**Given records**
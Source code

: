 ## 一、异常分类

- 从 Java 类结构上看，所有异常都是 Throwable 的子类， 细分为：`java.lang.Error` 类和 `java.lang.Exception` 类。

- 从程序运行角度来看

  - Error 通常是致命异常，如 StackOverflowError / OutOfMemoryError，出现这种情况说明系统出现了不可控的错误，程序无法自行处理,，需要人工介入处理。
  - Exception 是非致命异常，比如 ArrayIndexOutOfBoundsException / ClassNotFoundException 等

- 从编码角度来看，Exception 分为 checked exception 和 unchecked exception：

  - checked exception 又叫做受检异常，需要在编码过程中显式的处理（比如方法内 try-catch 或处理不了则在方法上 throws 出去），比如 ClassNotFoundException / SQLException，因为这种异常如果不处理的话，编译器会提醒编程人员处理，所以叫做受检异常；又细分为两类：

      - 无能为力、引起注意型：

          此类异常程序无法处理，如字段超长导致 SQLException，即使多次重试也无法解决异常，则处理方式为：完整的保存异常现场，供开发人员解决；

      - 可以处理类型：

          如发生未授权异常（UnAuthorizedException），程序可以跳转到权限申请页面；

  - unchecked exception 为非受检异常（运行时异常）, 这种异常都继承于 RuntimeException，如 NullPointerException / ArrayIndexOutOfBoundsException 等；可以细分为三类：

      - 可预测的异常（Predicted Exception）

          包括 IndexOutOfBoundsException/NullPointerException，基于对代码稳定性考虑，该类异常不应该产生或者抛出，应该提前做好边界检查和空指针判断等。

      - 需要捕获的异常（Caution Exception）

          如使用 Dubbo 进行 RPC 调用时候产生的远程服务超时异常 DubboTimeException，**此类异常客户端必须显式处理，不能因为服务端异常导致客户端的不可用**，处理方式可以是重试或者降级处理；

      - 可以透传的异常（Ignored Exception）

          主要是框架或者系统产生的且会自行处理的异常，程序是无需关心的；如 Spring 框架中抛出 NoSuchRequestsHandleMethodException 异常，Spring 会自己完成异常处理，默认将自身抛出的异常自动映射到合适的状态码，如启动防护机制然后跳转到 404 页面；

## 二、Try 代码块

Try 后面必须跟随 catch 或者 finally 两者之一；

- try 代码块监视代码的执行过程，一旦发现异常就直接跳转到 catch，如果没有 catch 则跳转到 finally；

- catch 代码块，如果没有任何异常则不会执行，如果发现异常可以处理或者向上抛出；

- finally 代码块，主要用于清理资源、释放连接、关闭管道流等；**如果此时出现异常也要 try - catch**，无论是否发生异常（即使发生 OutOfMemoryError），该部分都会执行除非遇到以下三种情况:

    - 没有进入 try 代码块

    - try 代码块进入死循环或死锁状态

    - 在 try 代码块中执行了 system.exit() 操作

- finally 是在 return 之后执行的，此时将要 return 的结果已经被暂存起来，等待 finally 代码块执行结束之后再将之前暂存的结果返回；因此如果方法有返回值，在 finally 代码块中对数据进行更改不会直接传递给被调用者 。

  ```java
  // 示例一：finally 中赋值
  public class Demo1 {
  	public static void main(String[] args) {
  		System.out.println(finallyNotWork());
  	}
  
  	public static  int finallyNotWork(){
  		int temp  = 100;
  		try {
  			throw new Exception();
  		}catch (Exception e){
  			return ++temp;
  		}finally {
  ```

**Task prompt**
Reproduce the full set of entries above exactly, without dropping a line.

**The answer**
Source code

: ## 一、异常分类

- 从 Java 类结构上看，所有异常都是 Throwable 的子类， 细分为：`java.lang.Error` 类和 `java.lang.Exception` 类。

- 从程序运行角度来看

  - Error 通常是致命异常，如 StackOverflowError / OutOfMemoryError，出现这种情况说明系统出现了不可控的错误，程序无法自行处理,，需要人工介入处理。
  - Exception 是非致命异常，比如 ArrayIndexOutOfBoundsException / ClassNotFoundException 等

- 从编码角度来看，Exception 分为 checked exception 和 unchecked exception：

  - checked exception 又叫做受检异常，需要在编码过程中显式的处理（比如方法内 try-catch 或处理不了则在方法上 throws 出去），比如 ClassNotFoundException / SQLException，因为这种异常如果不处理的话，编译器会提醒编程人员处理，所以叫做受检异常；又细分为两类：

      - 无能为力、引起注意型：

          此类异常程序无法处理，如字段超长导致 SQLException，即使多次重试也无法解决异常，则处理方式为：完整的保存异常现场，供开发人员解决；

      - 可以处理类型：

          如发生未授权异常（UnAuthorizedException），程序可以跳转到权限申请页面；

  - unchecked exception 为非受检异常（运行时异常）, 这种异常都继承于 RuntimeException，如 NullPointerException / ArrayIndexOutOfBoundsException 等；可以细分为三类：

      - 可预测的异常（Predicted Exception）

          包括 IndexOutOfBoundsException/NullPointerException，基于对代码稳定性考虑，该类异常不应该产生或者抛出，应该提前做好边界检查和空指针判断等。

      - 需要捕获的异常（Caution Exception）

          如使用 Dubbo 进行 RPC 调用时候产生的远程服务超时异常 DubboTimeException，**此类异常客户端必须显式处理，不能因为服务端异常导致客户端的不可用**，处理方式可以是重试或者降级处理；

      - 可以透传的异常（Ignored Exception）

          主要是框架或者系统产生的且会自行处理的异常，程序是无需关心的；如 Spring 框架中抛出 NoSuchRequestsHandleMethodException 异常，Spring 会自己完成异常处理，默认将自身抛出的异常自动映射到合适的状态码，如启动防护机制然后跳转到 404 页面；

## 二、Try 代码块

Try 后面必须跟随 catch 或者 finally 两者之一；

- try 代码块监视代码的执行过程，一旦发现异常就直接跳转到 catch，如果没有 catch 则跳转到 finally；

- catch 代码块，如果没有任何异常则不会执行，如果发现异常可以处理或者向上抛出；

- finally 代码块，主要用于清理资源、释放连接、关闭管道流等；**如果此时出现异常也要 try - catch**，无论是否发生异常（即使发生 OutOfMemoryError），该部分都会执行除非遇到以下三种情况:

    - 没有进入 try 代码块

    - try 代码块进入死循环或死锁状态

    - 在 try 代码块中执行了 system.exit() 操作

- finally 是在 return 之后执行的，此时将要 return 的结果已经被暂存起来，等待 finally 代码块执行结束之后再将之前暂存的结果返回；因此如果方法有返回值，在 finally 代码块中对数据进行更改不会直接传递给被调用者 。

  ```java
  // 示例一：finally 中赋值
  public class Demo1 {
  	public static void main(String[] args) {
  		System.out.println(finallyNotWork());
  	}
  
  	public static  int finallyNotWork(){
  		int temp  = 100;
  		try {
  			throw new Exception();
  		}catch (Exception e){
  			return ++temp;
  		}finally {
  ```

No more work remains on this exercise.